There is a good article on CDI by Jill Dyche, a co-founder of Baseline Consulting and someone who has clearly seen a lot of real-world CDI projects. She does a good job of explaining how CDI projects have traditionally been quite transaction-oriented, with hubs serving up customer data via middleware to other applications. CDI hubs are at one end of the MDM spectrum, firmly at the “operational” level. At the other end are “analytic” MDM applications, which enable companies to take a cross-enterprise view of key information like assets, people, products, channels etc. Getting to understand the differences between the multiple, conflicting definitions embedded in the source systems is a major job in itself, and will usually result in a master data repository. This in turn can be a feed into a corporate warehouse. A few pioneering companies have taken the final logical step and hooked up their master data repositories, via middleware like Tibco or IBM Websphere, to their operational systems, so that the master data repository becomes the true master source, driving changes as required back down into the operational systems like ERP and CRM.
CDI hubs have started at the other end, linking up to systems providing customer data, often in real-time.

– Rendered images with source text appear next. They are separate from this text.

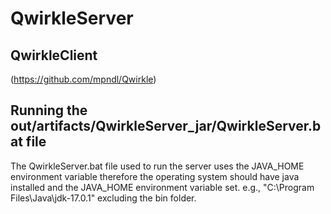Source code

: # QwirkleServer
 
## QwirkleClient
(https://github.com/mpndl/Qwirkle)

## Running the out/artifacts/QwirkleServer_jar/QwirkleServer.bat file
The QwirkleServer.bat file used to run the server uses the JAVA_HOME
environment variable therefore the operating system should have java installed and the JAVA_HOME 
environment variable set. e.g., "C:\Program Files\Java\jdk-17.0.1" excluding the bin folder.
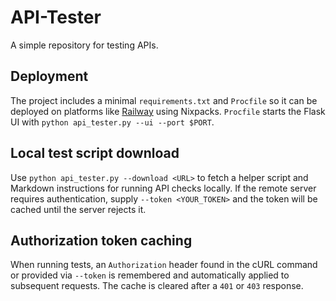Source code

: # API-Tester

A simple repository for testing APIs.

## Deployment

The project includes a minimal `requirements.txt` and `Procfile` so it can be
deployed on platforms like [Railway](https://railway.app) using Nixpacks.
`Procfile` starts the Flask UI with `python api_tester.py --ui --port $PORT`.

## Local test script download

Use `python api_tester.py --download <URL>` to fetch a helper script and
Markdown instructions for running API checks locally. If the remote server
requires authentication, supply `--token <YOUR_TOKEN>` and the token will be
cached until the server rejects it.

## Authorization token caching

When running tests, an `Authorization` header found in the cURL command or
provided via `--token` is remembered and automatically applied to subsequent
requests. The cache is cleared after a `401` or `403` response.
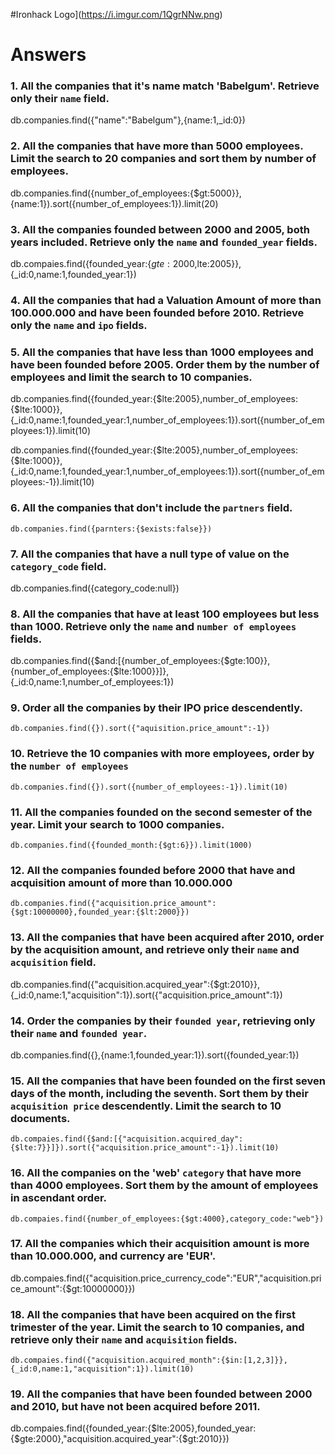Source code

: #Ironhack Logo](https://i.imgur.com/1QgrNNw.png)

# Answers

### 1. All the companies that it's name match 'Babelgum'. Retrieve only their `name` field.

db.companies.find({"name":"Babelgum"},{name:1,\_id:0})

### 2. All the companies that have more than 5000 employees. Limit the search to 20 companies and sort them by **number of employees**.

<!-- Your Code Goes Here -->

db.companies.find({number_of_employees:{\$gt:5000}},{name:1}).sort({number_of_employees:1}).limit(20)

### 3. All the companies founded between 2000 and 2005, both years included. Retrieve only the `name` and `founded_year` fields.

<!-- Your Code Goes Here -->

db.compaies.find({founded_year:{$gte:2000,$lte:2005}},{\_id:0,name:1,founded_year:1})

### 4. All the companies that had a Valuation Amount of more than 100.000.000 and have been founded before 2010. Retrieve only the `name` and `ipo` fields.

<!-- Ascending -->

<!-- Descending -->

<!-- Your Code Goes Here -->

### 5. All the companies that have less than 1000 employees and have been founded before 2005. Order them by the number of employees and limit the search to 10 companies.

<!-- Ascending -->

db.companies.find({founded_year:{$lte:2005},number_of_employees:{$lte:1000}},{\_id:0,name:1,founded_year:1,number_of_employees:1}).sort({number_of_employees:1}).limit(10)

<!-- Descending -->

db.companies.find({founded_year:{$lte:2005},number_of_employees:{$lte:1000}},{\_id:0,name:1,founded_year:1,number_of_employees:1}).sort({number_of_employees:-1}).limit(10)

<!-- Your Code Goes Here -->

### 6. All the companies that don't include the `partners` field.

<!-- Your Code Goes Here -->

    db.companies.find({parnters:{$exists:false}})

<!--    versión legible
    db.companies.find({parnters:{$exists:false}},{_id:0,name:1,partners:1})
 -->

### 7. All the companies that have a null type of value on the `category_code` field.

<!-- Your Code Goes Here -->

db.companies.find({category_code:null})

<!-- verisón legible
    db.companies.find({category_code:null},{_id:0,name:1,category_code:1})
 -->

### 8. All the companies that have at least 100 employees but less than 1000. Retrieve only the `name` and `number of employees` fields.

<!-- Your Code Goes Here -->

db.companies.find({$and:[{number_of_employees:{$gte:100}},{number_of_employees:{\$lte:1000}}]},{\_id:0,name:1,number_of_employees:1})

### 9. Order all the companies by their IPO price descendently.

<!-- Your Code Goes Here -->

    db.companies.find({}).sort({"aquisition.price_amount":-1})

<!-- versión legible
    db.companies.find({},{"acquisition.price_amount":1}).sort({"aquisition.price_amount":-1}).limit(10)

  -->

### 10. Retrieve the 10 companies with more employees, order by the `number of employees`

<!-- Your Code Goes Here -->

    db.companies.find({}).sort({number_of_employees:-1}).limit(10)

<!-- versión legible
    db.companies.find({},{number_of_employees:1}).sort({number_of_employees:-1}).limit(10)
 -->

### 11. All the companies founded on the second semester of the year. Limit your search to 1000 companies.

<!-- Your Code Goes Here -->

    db.companies.find({founded_month:{$gt:6}}).limit(1000)

<!-- versión legible
    db.companies.find({founded_month:{$gt:6}},{_id:0,founded_month:1}).limit(1000)
 -->

<!-- ### 12. All the companies that have been 'deadpooled' after the third year. -->

<!-- Your Code Goes Here -->

### 12. All the companies founded before 2000 that have and acquisition amount of more than 10.000.000

<!-- Your Code Goes Here -->

    db.companies.find({"acquisition.price_amount":{$gt:10000000},founded_year:{$lt:2000}})

<!-- versión legible
    db.companies.find({"acquisition.price_amount":{$gt:10000000},founded_year:{$lt:2000}},{_id:0,name:1,"acquisition.price_amount":1,founded_year:1})
 -->

### 13. All the companies that have been acquired after 2010, order by the acquisition amount, and retrieve only their `name` and `acquisition` field.

<!-- Your Code Goes Here -->

db.companies.find({"acquisition.acquired_year":{\$gt:2010}},{\_id:0,name:1,"acquisition":1}).sort({"acquisition.price_amount":1})

<!-- versión legible
    db.companies.find({"acquisition.acquired_year":{$gt:2010}},{_id:0,name:1,"acquisition.price_amount":1}).sort({"acquisition.price_amount":1})

 -->

### 14. Order the companies by their `founded year`, retrieving only their `name` and `founded year`.

<!-- Your Code Goes Here -->

db.companies.find({},{name:1,founded_year:1}).sort({founded_year:1})

### 15. All the companies that have been founded on the first seven days of the month, including the seventh. Sort them by their `acquisition price` descendently. Limit the search to 10 documents.

<!-- Your Code Goes Here -->

    db.compaies.find({$and:[{"acquisition.acquired_day":{$lte:7}}]}).sort({"acquisition.price_amount":-1}).limit(10)

<!-- versión legible
    db.compaies.find({$and:[{"acquisition.acquired_day":{$lte:7}}]},{_id:0,name:1,"acquisition.acquired_day":1,"acquisition.price_amount":1}).sort({"acquisition.price_amount":-1}).limit(10).pretty()

 -->

### 16. All the companies on the 'web' `category` that have more than 4000 employees. Sort them by the amount of employees in ascendant order.

<!-- Your Code Goes Here -->

    db.compaies.find({number_of_employees:{$gt:4000},category_code:"web"})

<!-- versión legible
    db.compaies.find({number_of_employees:{$gt:4000},category_code:"web"},{_id:0,name:1,number_of_employees:1,category_code:1})
 -->

### 17. All the companies which their acquisition amount is more than 10.000.000, and currency are 'EUR'.

<!-- Your Code Goes Here -->

db.compaies.find({"acquisition.price_currency_code":"EUR","acquisition.price_amount":{\$gt:10000000}})

<!-- versión legible
    db.compaies.find({"acquisition.price_currency_code":"EUR","acquisition.price_amount":{$gt:10000000}},{_id:0,name:1,"acquisition.price_currency_code":1,"acquisition.price_amount":1}).limit(10)
 -->

### 18. All the companies that have been acquired on the first trimester of the year. Limit the search to 10 companies, and retrieve only their `name` and `acquisition` fields.

<!-- Your Code Goes Here -->

    db.compaies.find({"acquisition.acquired_month":{$in:[1,2,3]}},{_id:0,name:1,"acquisition":1}).limit(10)

<!-- Versión legible
    db.compaies.find({"acquisition.acquired_month":{$in:[1,2,3]}},{_id:0,name:1,"acquisition.acquired_month":1}).limit(10)
 -->

### 19. All the companies that have been founded between 2000 and 2010, but have not been acquired before 2011.

<!-- Your Code Goes Here -->

db.compaies.find({founded_year:{$lte:2005},founded_year:{$gte:2000},"acquisition.acquired_year":{\$gt:2010}})

<!--   Versión legible

 db.compaies.find({founded_year:{$lte:2005},founded_year:{$gte:2000},"acquisition.acquired_year":{$gt:2010}},{_id:0,name:1,founded_year:1,"acquisition.acquired_year":1}).sort({"acquisition.acquired_year":1})
 -->
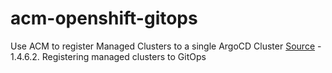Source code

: # acm-openshift-gitops

Use ACM to register Managed Clusters to a single ArgoCD Cluster
[Source](https://access.redhat.com/documentation/en-us/red_hat_advanced_cluster_management_for_kubernetes/2.4/html/applications/managing-applications#application-console) - 1.4.6.2. Registering managed clusters to GitOps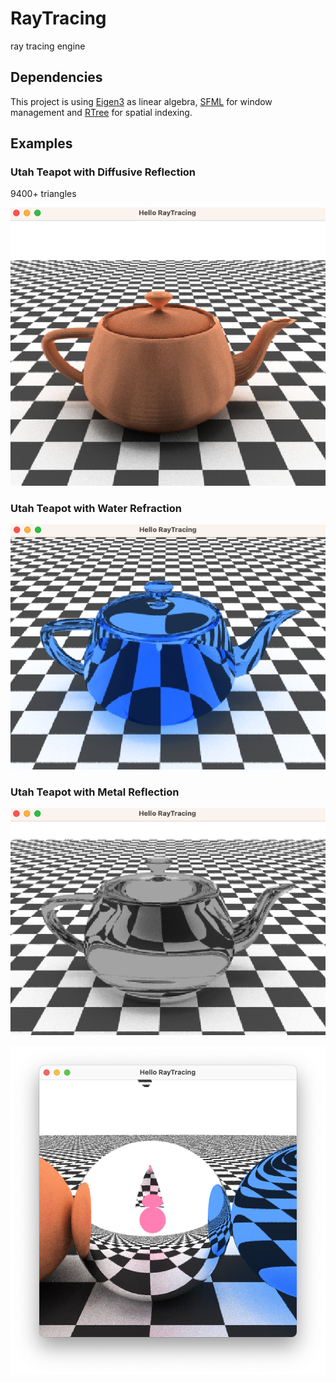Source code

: # RayTracing
ray tracing engine

## Dependencies
This project is using [Eigen3](https://eigen.tuxfamily.org/) as linear algebra, [SFML](https://github.com/SFML/SFML) for window management and [RTree](https://github.com/ehwan/RTree) for spatial indexing.

## Examples
### Utah Teapot with Diffusive Reflection
9400+ triangles

![teapot](results/teapot_diffusive_reflection.png)

### Utah Teapot with Water Refraction
![teapot](results/teapot_water_refraction.png)

### Utah Teapot with Metal Reflection
![teapot](results/teapot_metal.png)

![ResultB](results/resultB.png)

Customer data represents a high-value area of MDM, as in the case of consumers the customer data is often quite simple, but is in high volume, and requires fairly simple processing to match a customer record in one system to one in another (e.g. matching “A. Hayler” v “Andy Hayler”). However, this is only part of the answer, as even in the case of “customer” things can get more complex. Suppose you are a company like Shell and you want to treat Unilever as a key global account. Finding out all the information about Unilever is not just a simple keyword matching exercise, since Unilever trades under many different subsidiary names and brands around the world e.g. its main Indian subsidiary is not called Unilever but Hindustan Lever; it also owns a company called Algida, and I defy even the cleverest fuzzy logic algorithm to associate “Algida” with “Unilever” (such examples are why you should always be sceptical about vendors selling matching algorithms) It can be seen that, for more complex situations like this, human intervention is required in order to correctly add up all the element of Unilever’s business.
This issue can become considerably more complex with things like “asset” or “product”, which can have a whole hierarchy of sub-types. This is why CDI hub technology tends to be used specifically for consumer information. Other types of MDM technology are required to manage more complex data and the workflows that surround the updating this e.g. no automated system is going to just create a new brand; this requires numerous approvals and has various knock-on effects to other master data.
I would argue that, at least at present, you are likely to require one kind of technology to handle general purpose MDM data, whether customer or asset or whatever, from an analytical viewpoint, and potentially a separate technology to handle real-time updates, perhaps real-time. Of course it would be nice if a single product did everything, but at present nobody can truly claim this. What does seem a missed opportunity is the way that vendors have made their technology so very specific to particular types of master data e.g. PIM and CDI. While operational and analytic needs are inherently different, there is no reason at all not to take a generic approach to all types of master data. Customers can hardly be expected to buy a separate hub for every type of master data.